Macha - Justice Always Follows
In ancient times Ireland was ruled by chieftains and kings, but the rule of land was not a birth right. One had to prove ones worth by skill of thought, word and deed even to be considered for such a role. Even those aspirants were not guaranteed to rule for the last, and some might say most important, step in the process was to connect with the sovereignty of the land itself, for only in a union with the Goddesses of the land could a rightful chieftain rule.
The Goddess of Ulster sovereignty is one known as Macha. The tales of this Goddess are, unfortunately, filled with hardship, for battle has ever been with the Ulaid, of the tribes of Ulster.

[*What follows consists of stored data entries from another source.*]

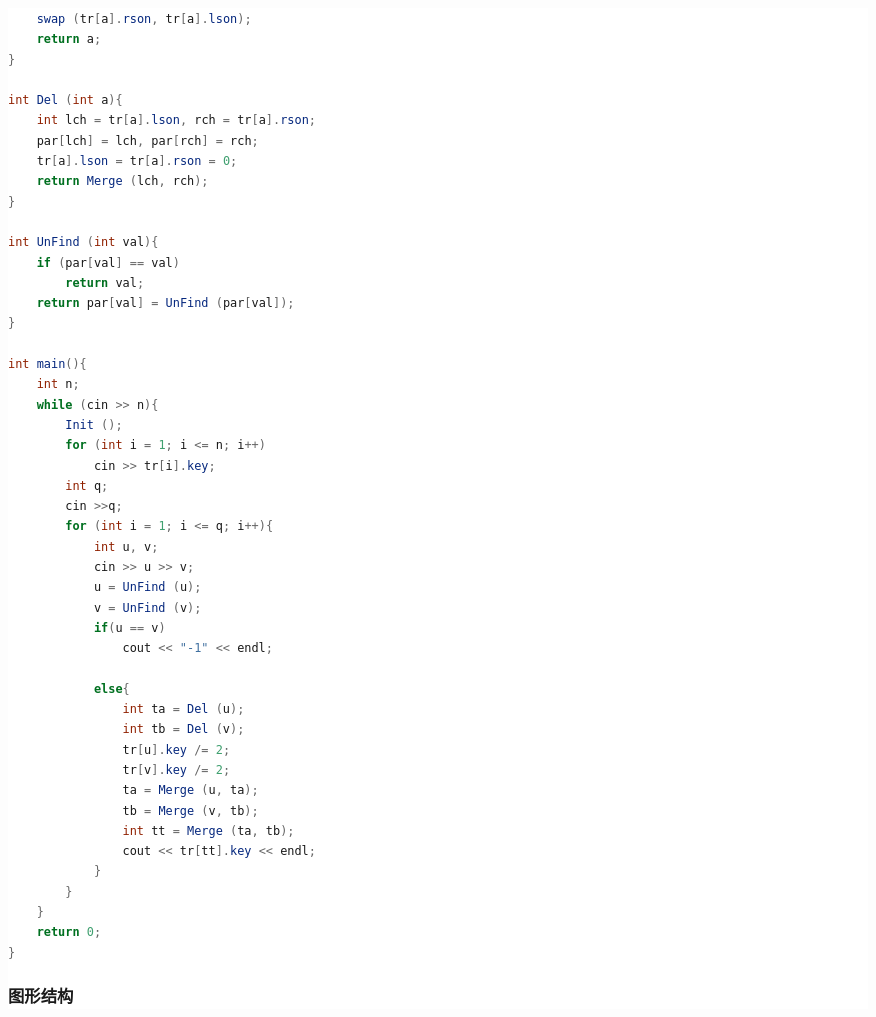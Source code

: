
 ```c#
    swap (tr[a].rson, tr[a].lson);
    return a;
}

int Del (int a){
    int lch = tr[a].lson, rch = tr[a].rson;
    par[lch] = lch, par[rch] = rch;
    tr[a].lson = tr[a].rson = 0;
    return Merge (lch, rch);
}
 
int UnFind (int val){
    if (par[val] == val)
        return val;
    return par[val] = UnFind (par[val]);
}

int main(){
    int n;
    while (cin >> n){
        Init ();
        for (int i = 1; i <= n; i++)
            cin >> tr[i].key;
        int q;
        cin >>q;
        for (int i = 1; i <= q; i++){
            int u, v;
            cin >> u >> v;
            u = UnFind (u);
            v = UnFind (v);
            if(u == v)
                cout << "-1" << endl;
 
            else{
                int ta = Del (u);
                int tb = Del (v);
                tr[u].key /= 2;
                tr[v].key /= 2;
                ta = Merge (u, ta);
                tb = Merge (v, tb);
                int tt = Merge (ta, tb);
                cout << tr[tt].key << endl;
            }
        }
    }
    return 0;
}
```

### 图形结构
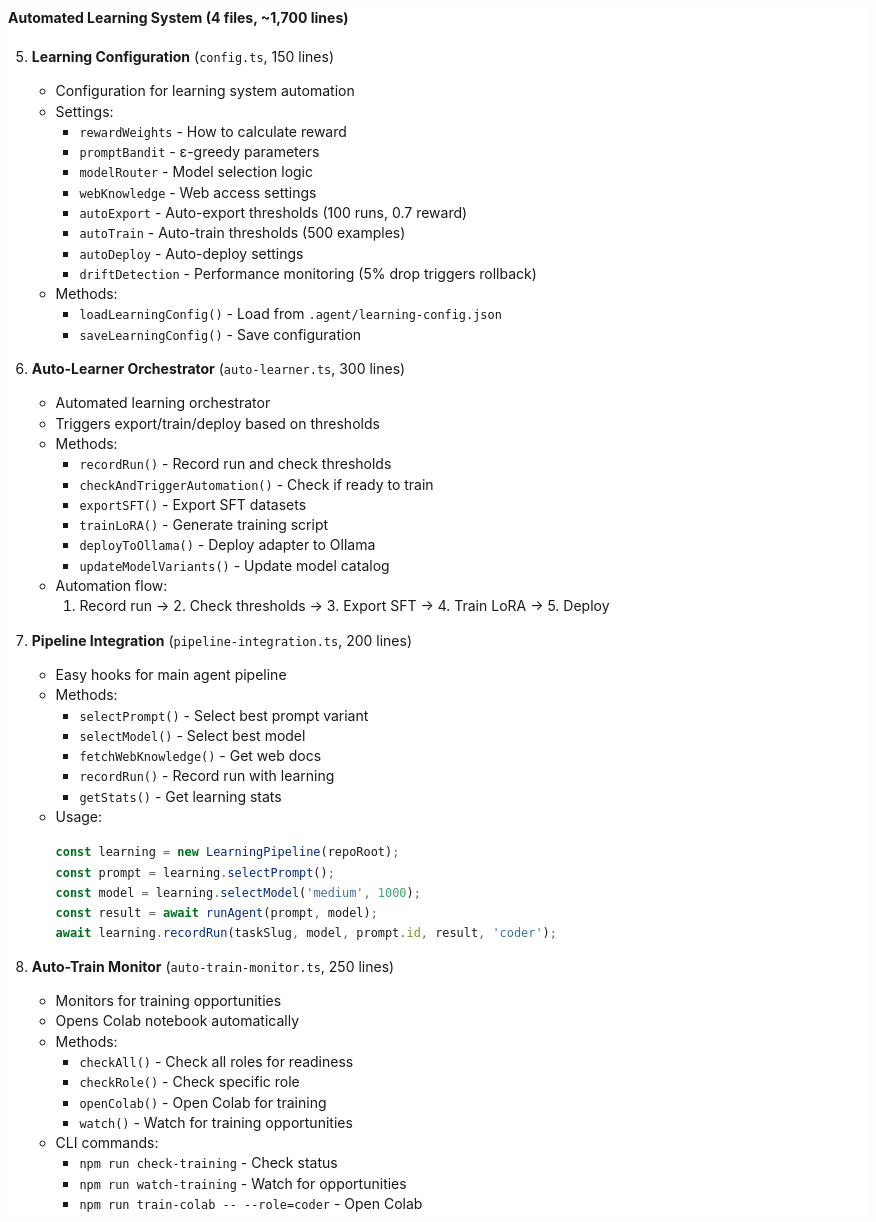 #### Automated Learning System (4 files, ~1,700 lines)

5. **Learning Configuration** (`config.ts`, 150 lines)
   - Configuration for learning system automation
   - Settings:
     - `rewardWeights` - How to calculate reward
     - `promptBandit` - ε-greedy parameters
     - `modelRouter` - Model selection logic
     - `webKnowledge` - Web access settings
     - `autoExport` - Auto-export thresholds (100 runs, 0.7 reward)
     - `autoTrain` - Auto-train thresholds (500 examples)
     - `autoDeploy` - Auto-deploy settings
     - `driftDetection` - Performance monitoring (5% drop triggers rollback)
   - Methods:
     - `loadLearningConfig()` - Load from `.agent/learning-config.json`
     - `saveLearningConfig()` - Save configuration

6. **Auto-Learner Orchestrator** (`auto-learner.ts`, 300 lines)
   - Automated learning orchestrator
   - Triggers export/train/deploy based on thresholds
   - Methods:
     - `recordRun()` - Record run and check thresholds
     - `checkAndTriggerAutomation()` - Check if ready to train
     - `exportSFT()` - Export SFT datasets
     - `trainLoRA()` - Generate training script
     - `deployToOllama()` - Deploy adapter to Ollama
     - `updateModelVariants()` - Update model catalog
   - Automation flow:
     1. Record run → 2. Check thresholds → 3. Export SFT → 4. Train LoRA → 5. Deploy

7. **Pipeline Integration** (`pipeline-integration.ts`, 200 lines)
   - Easy hooks for main agent pipeline
   - Methods:
     - `selectPrompt()` - Select best prompt variant
     - `selectModel()` - Select best model
     - `fetchWebKnowledge()` - Get web docs
     - `recordRun()` - Record run with learning
     - `getStats()` - Get learning stats
   - Usage:
     ```typescript
     const learning = new LearningPipeline(repoRoot);
     const prompt = learning.selectPrompt();
     const model = learning.selectModel('medium', 1000);
     const result = await runAgent(prompt, model);
     await learning.recordRun(taskSlug, model, prompt.id, result, 'coder');
     ```

8. **Auto-Train Monitor** (`auto-train-monitor.ts`, 250 lines)
   - Monitors for training opportunities
   - Opens Colab notebook automatically
   - Methods:
     - `checkAll()` - Check all roles for readiness
     - `checkRole()` - Check specific role
     - `openColab()` - Open Colab for training
     - `watch()` - Watch for training opportunities
   - CLI commands:
     - `npm run check-training` - Check status
     - `npm run watch-training` - Watch for opportunities
     - `npm run train-colab -- --role=coder` - Open Colab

As we move through the lore of the land there are many instances where this Goddess makes herself known or her presence felt. One of the first mentions of her is upon the battles of the Plain of Pillars known as Moytura. Here she is found with her powerful sisters raining magic down from the skies upon the heads of their enemies. We later find that Macha is listed among those who fell during the second battle of moytura having been in the thickest parts of the battle side by side with her husband, Nuada, the first king of the Tuatha de Danann in Ireland.
It is some time later, during the texts known as the Ulster cycle that we see the return of this Goddess when she takes on human form and weds a mortal, bringing him great abundance, influence and even conceiving children with him. Her only request of him in return for her favour is that he keep her identity secret. Alas her deal is undone due to the boastful pride of men and not only is she revealed, but forced to race the kings own horses whilst pregnant.
When dragged before the king she did not shy from the challenge of the race, but merely asked that she be allowed to deliver her children first. Finding no honour in the king at his refusal of her request, she turned to all men present and ask for but one voice to plead for her. Once again she found no honour among them as all they offered her was silence.
Nevertheless Macha raced the kings horses beating them easily, yet bringing upon her human form a early labour. There upon the finish line, she birthed her children and died. Yet with her dying breath she laid down a curse upon the men of Ulster that would unman nine generation of them, and wrack them each with birthing pains whenever the land of Ulster may need their strength most.
Wherever we find Macha in our tales she is always a person of power, but power which is hard earned upon the sweat of her labour or the skill of her battles. She is sometimes placed in positions of conflict by those who should be her support. Those who do harm upon her lands or those whom she considers her people, had best be wary. By her word and her deed will she see balance restored.
Where Macha is concerned, justice always follows.